Start of Available data

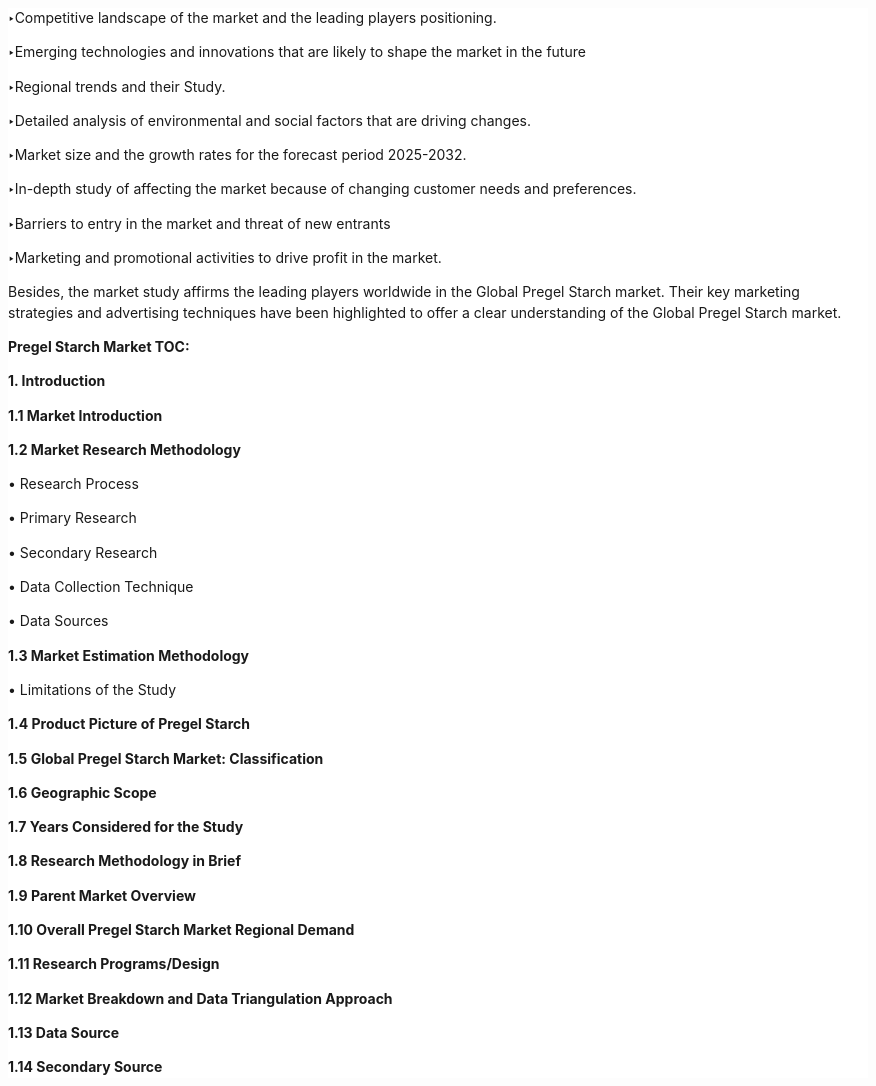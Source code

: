 <strong>‣</strong>Competitive landscape of the market and the leading players positioning.

<strong>‣</strong>Emerging technologies and innovations that are likely to shape the market in the future

<strong>‣</strong>Regional trends and their Study.

<strong>‣</strong>Detailed analysis of environmental and social factors that are driving changes.

<strong>‣</strong>Market size and the growth rates for the forecast period 2025-2032.

<strong>‣</strong>In-depth study of affecting the market because of changing customer needs and preferences.

<strong>‣</strong>Barriers to entry in the market and threat of new entrants

<strong>‣</strong>Marketing and promotional activities to drive profit in the market.

Besides, the market study affirms the leading players worldwide in the Global Pregel Starch market. Their key marketing strategies and advertising techniques have been highlighted to offer a clear understanding of the Global Pregel Starch market.

<strong>Pregel Starch Market TOC:</strong>

<strong>1. Introduction</strong>

<strong>1.1 Market Introduction</strong>

<strong>1.2 Market Research Methodology</strong>

• Research Process

• Primary Research

• Secondary Research

• Data Collection Technique

• Data Sources

<strong>1.3 Market Estimation Methodology</strong>

• Limitations of the Study

<strong>1.4 Product Picture of Pregel Starch</strong>

<strong>1.5 Global Pregel Starch Market: Classification</strong>

<strong>1.6 Geographic Scope</strong>

<strong>1.7 Years Considered for the Study</strong>

<strong>1.8 Research Methodology in Brief</strong>

<strong>1.9 Parent Market Overview</strong>

<strong>1.10 Overall Pregel Starch Market Regional Demand</strong>

<strong>1.11 Research Programs/Design</strong>

<strong>1.12 Market Breakdown and Data Triangulation Approach</strong>

<strong>1.13 Data Source</strong>

<strong>1.14 Secondary Source</strong>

End of Available data

**What to work on**
Select every line of the records holding the string "players".

**Task answer**
: <strong>‣</strong>Competitive landscape of the market and the leading players positioning.
Besides, the market study affirms the leading players worldwide in the Global Pregel Starch market. Their key marketing strategies and advertising techniques have been highlighted to offer a clear understanding of the Global Pregel Starch market.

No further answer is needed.